What to do
Repeat all the data word for word.

Records to process
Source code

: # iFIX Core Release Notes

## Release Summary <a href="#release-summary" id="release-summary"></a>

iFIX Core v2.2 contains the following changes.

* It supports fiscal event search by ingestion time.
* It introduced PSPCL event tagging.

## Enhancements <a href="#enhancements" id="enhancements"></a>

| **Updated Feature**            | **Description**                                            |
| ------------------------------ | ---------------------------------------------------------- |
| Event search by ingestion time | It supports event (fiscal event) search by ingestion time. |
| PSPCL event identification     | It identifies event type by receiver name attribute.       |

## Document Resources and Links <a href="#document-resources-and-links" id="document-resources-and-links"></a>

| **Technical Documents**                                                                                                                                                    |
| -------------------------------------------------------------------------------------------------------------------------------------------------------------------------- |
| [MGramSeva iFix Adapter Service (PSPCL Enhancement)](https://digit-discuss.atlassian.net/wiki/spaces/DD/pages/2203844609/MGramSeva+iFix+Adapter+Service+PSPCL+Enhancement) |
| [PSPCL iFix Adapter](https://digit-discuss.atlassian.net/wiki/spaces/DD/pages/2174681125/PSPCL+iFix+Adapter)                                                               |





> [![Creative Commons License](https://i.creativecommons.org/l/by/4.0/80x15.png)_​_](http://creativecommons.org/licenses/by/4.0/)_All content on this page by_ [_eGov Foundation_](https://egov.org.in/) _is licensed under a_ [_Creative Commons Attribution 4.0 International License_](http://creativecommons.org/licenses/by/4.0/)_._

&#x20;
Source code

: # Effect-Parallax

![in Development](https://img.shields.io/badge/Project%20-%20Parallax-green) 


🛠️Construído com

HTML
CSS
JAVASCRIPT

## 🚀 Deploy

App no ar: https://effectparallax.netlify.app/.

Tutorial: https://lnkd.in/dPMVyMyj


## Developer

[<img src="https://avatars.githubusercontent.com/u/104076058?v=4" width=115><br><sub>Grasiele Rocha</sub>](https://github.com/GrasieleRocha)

Reply
Source code

: # iFIX Core Release Notes

## Release Summary <a href="#release-summary" id="release-summary"></a>

iFIX Core v2.2 contains the following changes.

* It supports fiscal event search by ingestion time.
* It introduced PSPCL event tagging.

## Enhancements <a href="#enhancements" id="enhancements"></a>

| **Updated Feature**            | **Description**                                            |
| ------------------------------ | ---------------------------------------------------------- |
| Event search by ingestion time | It supports event (fiscal event) search by ingestion time. |
| PSPCL event identification     | It identifies event type by receiver name attribute.       |

## Document Resources and Links <a href="#document-resources-and-links" id="document-resources-and-links"></a>

| **Technical Documents**                                                                                                                                                    |
| -------------------------------------------------------------------------------------------------------------------------------------------------------------------------- |
| [MGramSeva iFix Adapter Service (PSPCL Enhancement)](https://digit-discuss.atlassian.net/wiki/spaces/DD/pages/2203844609/MGramSeva+iFix+Adapter+Service+PSPCL+Enhancement) |
| [PSPCL iFix Adapter](https://digit-discuss.atlassian.net/wiki/spaces/DD/pages/2174681125/PSPCL+iFix+Adapter)                                                               |





> [![Creative Commons License](https://i.creativecommons.org/l/by/4.0/80x15.png)_​_](http://creativecommons.org/licenses/by/4.0/)_All content on this page by_ [_eGov Foundation_](https://egov.org.in/) _is licensed under a_ [_Creative Commons Attribution 4.0 International License_](http://creativecommons.org/licenses/by/4.0/)_._

&#x20;
Source code

: # Effect-Parallax

![in Development](https://img.shields.io/badge/Project%20-%20Parallax-green) 


🛠️Construído com

HTML
CSS
JAVASCRIPT

## 🚀 Deploy

App no ar: https://effectparallax.netlify.app/.

Tutorial: https://lnkd.in/dPMVyMyj


## Developer

[<img src="https://avatars.githubusercontent.com/u/104076058?v=4" width=115><br><sub>Grasiele Rocha</sub>](https://github.com/GrasieleRocha)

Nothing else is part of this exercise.